TASK BRIEF:
In the material below, find the line with "Pos. Emotion (empath)" and the line with "on user ratings.". Output exactly those two lines and all lines between them, leaving out pictures.

^^^^

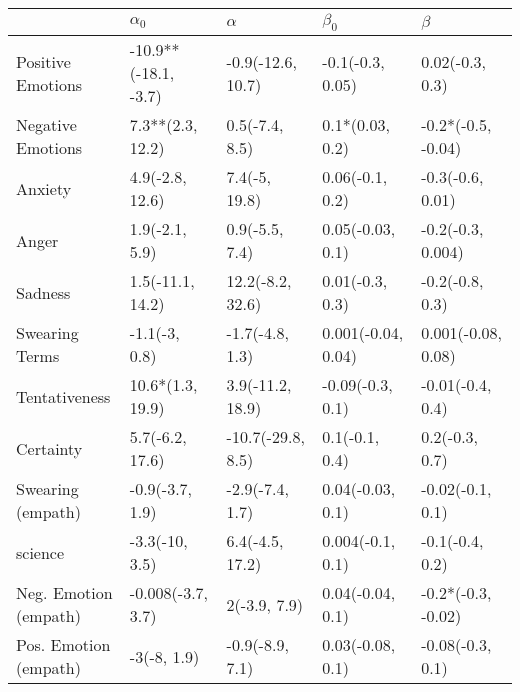 \begin{tabular}{lllll}
\toprule
{} &            $\alpha_0$ &           $\alpha$ &           $\beta_0$ &             $\beta$ \\
\midrule
Positive Emotions     &  -10.9**(-18.1, -3.7) &  -0.9(-12.6, 10.7) &    -0.1(-0.3, 0.05) &     0.02(-0.3, 0.3) \\
Negative Emotions     &      7.3**(2.3, 12.2) &     0.5(-7.4, 8.5) &     0.1*(0.03, 0.2) &  -0.2*(-0.5, -0.04) \\
Anxiety               &       4.9(-2.8, 12.6) &      7.4(-5, 19.8) &     0.06(-0.1, 0.2) &    -0.3(-0.6, 0.01) \\
Anger                 &        1.9(-2.1, 5.9) &     0.9(-5.5, 7.4) &    0.05(-0.03, 0.1) &   -0.2(-0.3, 0.004) \\
Sadness               &      1.5(-11.1, 14.2) &   12.2(-8.2, 32.6) &     0.01(-0.3, 0.3) &     -0.2(-0.8, 0.3) \\
Swearing Terms        &         -1.1(-3, 0.8) &    -1.7(-4.8, 1.3) &  0.001(-0.04, 0.04) &  0.001(-0.08, 0.08) \\
Tentativeness         &      10.6*(1.3, 19.9) &   3.9(-11.2, 18.9) &    -0.09(-0.3, 0.1) &    -0.01(-0.4, 0.4) \\
Certainty             &       5.7(-6.2, 17.6) &  -10.7(-29.8, 8.5) &      0.1(-0.1, 0.4) &      0.2(-0.3, 0.7) \\
Swearing (empath)     &       -0.9(-3.7, 1.9) &    -2.9(-7.4, 1.7) &    0.04(-0.03, 0.1) &    -0.02(-0.1, 0.1) \\
science               &        -3.3(-10, 3.5) &    6.4(-4.5, 17.2) &    0.004(-0.1, 0.1) &     -0.1(-0.4, 0.2) \\
Neg. Emotion (empath) &     -0.008(-3.7, 3.7) &       2(-3.9, 7.9) &    0.04(-0.04, 0.1) &  -0.2*(-0.3, -0.02) \\
Pos. Emotion (empath) &           -3(-8, 1.9) &    -0.9(-8.9, 7.1) &    0.03(-0.08, 0.1) &    -0.08(-0.3, 0.1) \\
\bottomrule
\end{tabular}
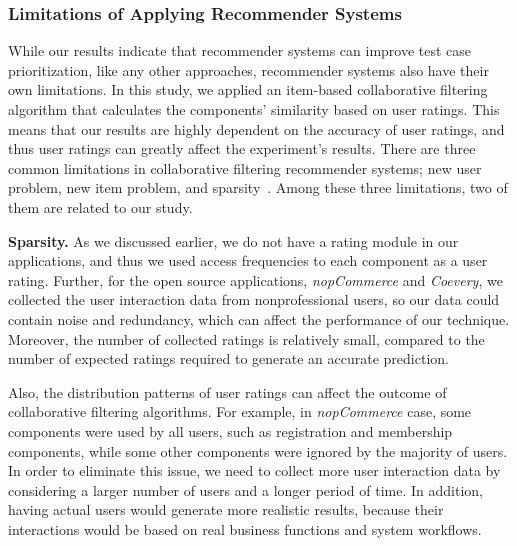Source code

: \vspace*{1pt}
\subsubsection*{Limitations of Applying Recommender Systems}

While our results indicate that recommender systems can 
improve test case prioritization, like any other approaches, recommender 
systems also have their own limitations. 
In this study, we applied an item-based collaborative
filtering algorithm that calculates the components' similarity based
on user ratings. This means that our results are highly dependent on 
the accuracy of user ratings, and thus user ratings can greatly affect 
the experiment's results.
There are three common limitations in collaborative filtering recommender systems;
new user problem, new item problem, and sparsity~\cite{recomsurvey05}. 
Among these three limitations, two of them are related to our study. 

	
	{\textbf{Sparsity.}}	
	As we discussed earlier, we do not have a rating module in our
	applications, and thus we used access frequencies to each component
	as a user rating. Further, for the open source applications, {\em nopCommerce} 
    and {\em Coevery}, we collected the user interaction data
	from nonprofessional users, so our data could contain noise and 
	redundancy, which can affect the performance of our technique. 
	Moreover, the number of collected ratings is relatively small, compared 
	to the number of expected ratings required to generate an accurate prediction.
	
	Also, the distribution patterns of user ratings can affect the outcome
    of collaborative filtering algorithms. For example, in {\em nopCommerce} case, 
	some components were used by all users,
	such as registration and membership components, while some other
	components were ignored by the majority of users. 
	In order to eliminate this issue, we need to collect more user 
    interaction data by considering a larger number of users and a longer 
    period of time.
	In addition, having actual users would generate more realistic results, because
    their interactions would be based on real business functions and system workflows.
	
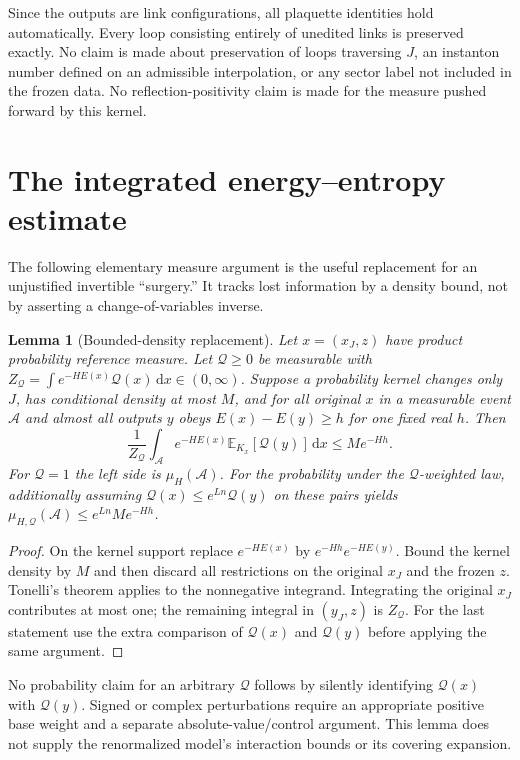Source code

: \documentclass[11pt]{article}
\newtheorem{lemma}[theorem]{Lemma}
\theoremstyle{definition}
\theoremstyle{remark}
\newcommand{\E}{\mathbb E}
\newcommand{\dd}{\,\mathrm d}
\begin{document}
Since the outputs are link configurations, all plaquette identities hold
automatically. Every loop consisting entirely of unedited links is
preserved exactly. No claim is made about preservation of loops traversing
$J$, an instanton number defined on an admissible interpolation, or any
sector label not included in the frozen data. No reflection-positivity
claim is made for the measure pushed forward by this kernel.

\section{The integrated energy--entropy estimate}
The following elementary measure argument is the useful replacement for
an unjustified invertible ``surgery.'' It tracks lost information by a
density bound, not by asserting a change-of-variables inverse.

\begin{lemma}[Bounded-density replacement]\label{lem:integrated}
Let $x=(x_J,z)$ have product probability reference measure. Let
$\mathcal Q\ge0$ be measurable with
$Z_{\mathcal Q}=\int e^{-HE(x)}\mathcal Q(x)\dd x\in(0,\infty)$.
Suppose a probability kernel changes only $J$, has conditional density
at most $M$, and for all original $x$ in a measurable event $\mathcal A$
and almost all outputs $y$ obeys
$E(x)-E(y)\ge h$ for one fixed real $h$. Then
\begin{equation}
 \frac1{Z_{\mathcal Q}}
 \int_{\mathcal A}e^{-HE(x)}
       \E_{K_x}[\mathcal Q(y)]\dd x\le M e^{-Hh}.
 \label{eq:integrated}
\end{equation}
For $\mathcal Q=1$ the left side is $\mu_H(\mathcal A)$.
For the probability under the $\mathcal Q$-weighted law, additionally
assuming $\mathcal Q(x)\le e^{Ln}\mathcal Q(y)$ on these pairs yields
$\mu_{H,\mathcal Q}(\mathcal A)\le e^{Ln}M e^{-Hh}$.
\end{lemma}
\begin{proof}
On the kernel support replace $e^{-HE(x)}$ by
$e^{-Hh}e^{-HE(y)}$. Bound the kernel density by $M$ and then discard
all restrictions on the original $x_J$ and the frozen $z$. Tonelli's
theorem applies to the nonnegative integrand. Integrating the original
$x_J$ contributes at most one; the remaining integral in $(y_J,z)$ is
$Z_{\mathcal Q}$. For the last statement use the extra comparison of
$\mathcal Q(x)$ and $\mathcal Q(y)$ before applying the same argument.
\end{proof}
No probability claim for an arbitrary $\mathcal Q$ follows by silently
identifying $\mathcal Q(x)$ with $\mathcal Q(y)$. Signed or complex
perturbations require an appropriate positive base weight and a separate
absolute-value/control argument. This lemma does not supply the
renormalized model's interaction bounds or its covering expansion.
\end{document}
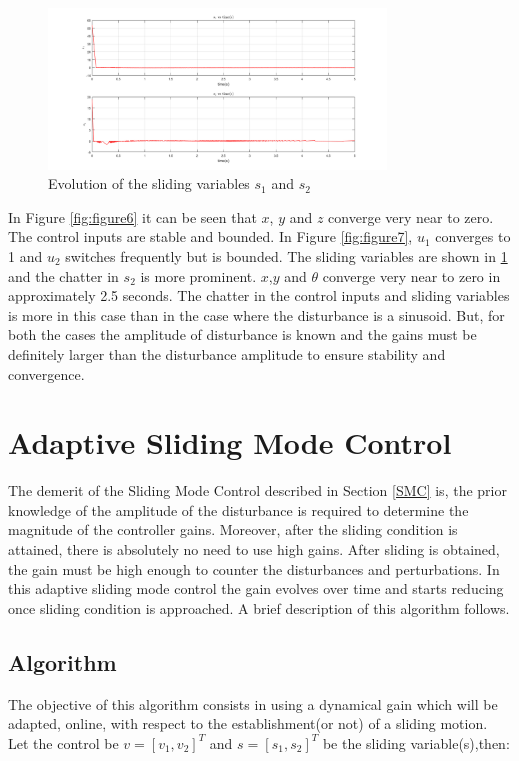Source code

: \documentclass{article}
\begin{document}
\begin{itemize}
\begin{figure}[H]
\centering
\includegraphics[width = 0.8\textwidth]{Figures/figure8.png}
\caption{Evolution of the sliding variables $s_1$ and $s_2$}
\label{fig:figure8}
\end{figure}

In Figure \ref{fig:figure6} it can be seen that $x$, $y$ and $z$ converge very near to zero. The control inputs are stable and bounded. In Figure \ref{fig:figure7}, $u_1$ converges to 1 and $u_2$ switches frequently but is bounded. The sliding variables are shown in \ref{fig:figure8} and the chatter in $s_2$ is more prominent. $x$,$y$ and $\theta$ converge very near to zero in approximately 2.5 seconds. The chatter in the control inputs and sliding variables is more in this case than in the case where the disturbance is a sinusoid. But, for both the cases the amplitude of disturbance is known and the gains must be definitely larger than the disturbance amplitude to ensure stability and convergence.
\end{itemize}
\section{Adaptive Sliding Mode Control}
The demerit of the Sliding Mode Control described in Section \ref{SMC} is, the prior knowledge of the amplitude of the disturbance is required to determine the magnitude of the controller gains. Moreover, after the sliding condition is attained, there is absolutely no need to use high gains. After sliding is obtained, the gain must be high enough to counter the disturbances and perturbations. In this adaptive sliding mode control the gain evolves over time and starts reducing once sliding condition is approached. 
A brief description of this algorithm follows.
\subsection{Algorithm} 
The objective of this algorithm consists in using a dynamical gain which will be adapted, online, with respect to the establishment(or not) of a sliding motion. Let the control be $v=[v_1,v_2]^T$ and $s=[s_1,s_2]^T$ be the sliding variable(s),then:\\
\end{document}
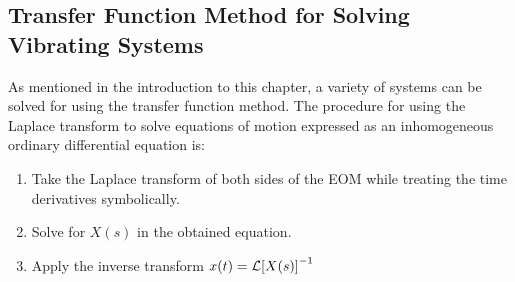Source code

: \documentclass[12pt,letter]{article}
\begin{document}
		\subsection{Transfer Function Method for Solving Vibrating Systems}
		
			As mentioned in the introduction to this chapter, a variety of systems can be solved for using the transfer function method. The procedure for using the Laplace transform to solve equations of motion expressed as an inhomogeneous ordinary differential equation is:
			\begin{enumerate}
				\item Take the Laplace transform of both sides of the EOM while treating the time derivatives symbolically.
				\item Solve for $X(s)$ in the obtained equation.
				\item Apply the inverse transform $x(t) = \mathcal{L}{\left[X(s)\right]}^{-1}$
			\end{enumerate}
				
\end{document}
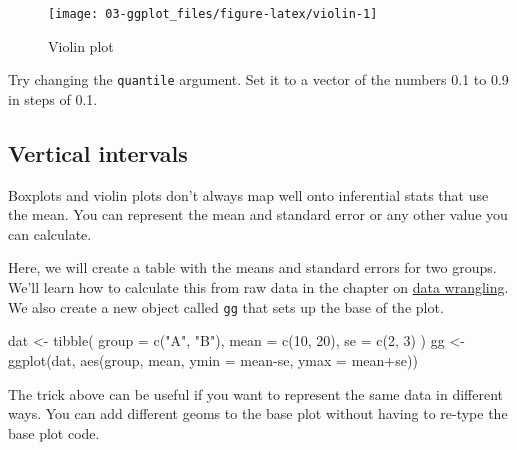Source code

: \documentclass[
  oneside]{book}
\newenvironment{Shaded}{\begin{snugshade}}{\end{snugshade}}
\newcommand{\AttributeTok}[1]{\textcolor[rgb]{0.77,0.63,0.00}{#1}}
\newcommand{\DecValTok}[1]{\textcolor[rgb]{0.00,0.00,0.81}{#1}}
\newcommand{\FunctionTok}[1]{\textcolor[rgb]{0.00,0.00,0.00}{#1}}
\newcommand{\NormalTok}[1]{#1}
\newcommand{\OtherTok}[1]{\textcolor[rgb]{0.56,0.35,0.01}{#1}}
\newcommand{\SpecialCharTok}[1]{\textcolor[rgb]{0.00,0.00,0.00}{#1}}
\newcommand{\StringTok}[1]{\textcolor[rgb]{0.31,0.60,0.02}{#1}}
\begin{document}
\begin{figure}

{\centering \texttt{[image: 03-ggplot\_files/figure-latex/violin-1]} 

}

\caption{Violin plot}\label{fig:violin}
\end{figure}

\begin{try}
Try changing the \texttt{quantile} argument. Set it to a vector of the numbers 0.1 to 0.9 in steps of 0.1.

\end{try}

\hypertarget{vertical_intervals}{%
\subsection{Vertical intervals}\label{vertical_intervals}}

Boxplots and violin plots don't always map well onto inferential stats that use the mean. You can represent the mean and standard error or any other value you can calculate.

Here, we will create a table with the means and standard errors for two groups. We'll learn how to calculate this from raw data in the chapter on \protect\hyperlink{dplyr}{data wrangling}. We also create a new object called \texttt{gg} that sets up the base of the plot.

\begin{Shaded}
\begin{Highlighting}[]
\NormalTok{dat }\OtherTok{\textless{}{-}} \FunctionTok{tibble}\NormalTok{(}
  \AttributeTok{group =} \FunctionTok{c}\NormalTok{(}\StringTok{"A"}\NormalTok{, }\StringTok{"B"}\NormalTok{),}
  \AttributeTok{mean =} \FunctionTok{c}\NormalTok{(}\DecValTok{10}\NormalTok{, }\DecValTok{20}\NormalTok{),}
  \AttributeTok{se =} \FunctionTok{c}\NormalTok{(}\DecValTok{2}\NormalTok{, }\DecValTok{3}\NormalTok{)}
\NormalTok{)}
\NormalTok{gg }\OtherTok{\textless{}{-}} \FunctionTok{ggplot}\NormalTok{(dat, }\FunctionTok{aes}\NormalTok{(group, mean, }
                      \AttributeTok{ymin =}\NormalTok{ mean}\SpecialCharTok{{-}}\NormalTok{se, }
                      \AttributeTok{ymax =}\NormalTok{ mean}\SpecialCharTok{+}\NormalTok{se))}
\end{Highlighting}
\end{Shaded}

The trick above can be useful if you want to represent the same data in different ways. You can add different geoms to the base plot without having to re-type the base plot code.
\end{document}
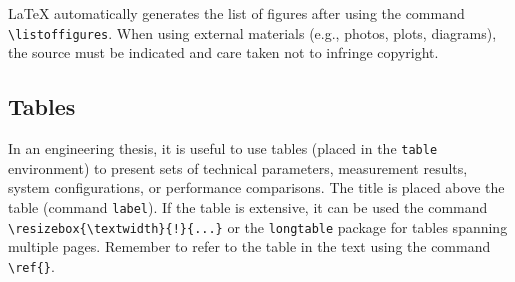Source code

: 
\noindent LaTeX automatically generates the list of figures after using the command \verb|\listoffigures|. When using external materials (e.g., photos, plots, diagrams), the source must be indicated and care taken not to infringe copyright.

\subsection{Tables}
In an engineering thesis, it is useful to use tables (placed in the \verb|table| environment) to present sets of technical parameters, measurement results, system configurations, or performance comparisons. The title is placed above the table (command \verb|label|). If the table is extensive, it can be used the command \verb|\resizebox{\textwidth}{!}{...}| or the \verb|longtable| package for tables spanning multiple pages. Remember to refer to the table in the text using the command \verb|\ref{}|.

^^^^

OUTPUT OF THE EXERCISE:
Pos. Emotion (empath) &           -3(-8, 1.9) &    -0.9(-8.9, 7.1) &    0.03(-0.08, 0.1) &    -0.08(-0.3, 0.1) \\
\bottomrule
\end{tabular}
Source code

: \vspace*{1pt}
\subsubsection*{Limitations of Applying Recommender Systems}

While our results indicate that recommender systems can 
improve test case prioritization, like any other approaches, recommender 
systems also have their own limitations. 
In this study, we applied an item-based collaborative
filtering algorithm that calculates the components' similarity based
on user ratings. This means that our results are highly dependent on 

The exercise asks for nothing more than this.